**Instructions to follow:**
Out of the entries that follow, copy each line containing "AIRCRAFT".

─── Data to use ───

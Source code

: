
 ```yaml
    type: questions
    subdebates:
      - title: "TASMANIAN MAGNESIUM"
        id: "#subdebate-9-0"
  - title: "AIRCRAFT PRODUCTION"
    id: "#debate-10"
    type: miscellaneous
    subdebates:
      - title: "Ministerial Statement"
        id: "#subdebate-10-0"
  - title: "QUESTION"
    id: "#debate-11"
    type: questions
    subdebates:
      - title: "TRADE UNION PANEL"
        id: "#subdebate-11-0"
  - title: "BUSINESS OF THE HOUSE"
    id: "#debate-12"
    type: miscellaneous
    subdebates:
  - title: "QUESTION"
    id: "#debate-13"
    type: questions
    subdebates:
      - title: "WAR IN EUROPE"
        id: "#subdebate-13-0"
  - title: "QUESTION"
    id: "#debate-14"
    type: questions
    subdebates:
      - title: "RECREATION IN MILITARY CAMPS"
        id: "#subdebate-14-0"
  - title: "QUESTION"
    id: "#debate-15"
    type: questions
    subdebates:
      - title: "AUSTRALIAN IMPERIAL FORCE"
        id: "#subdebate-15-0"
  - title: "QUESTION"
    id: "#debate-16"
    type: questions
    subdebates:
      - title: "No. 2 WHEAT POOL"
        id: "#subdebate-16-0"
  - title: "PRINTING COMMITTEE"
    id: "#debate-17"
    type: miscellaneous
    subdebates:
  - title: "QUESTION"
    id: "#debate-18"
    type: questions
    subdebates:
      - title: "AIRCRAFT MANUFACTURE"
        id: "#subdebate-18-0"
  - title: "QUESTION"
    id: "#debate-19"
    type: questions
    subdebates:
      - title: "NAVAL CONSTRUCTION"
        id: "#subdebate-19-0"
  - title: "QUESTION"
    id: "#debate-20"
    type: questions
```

───

**Response below:**
  - title: "AIRCRAFT PRODUCTION"
      - title: "AIRCRAFT MANUFACTURE"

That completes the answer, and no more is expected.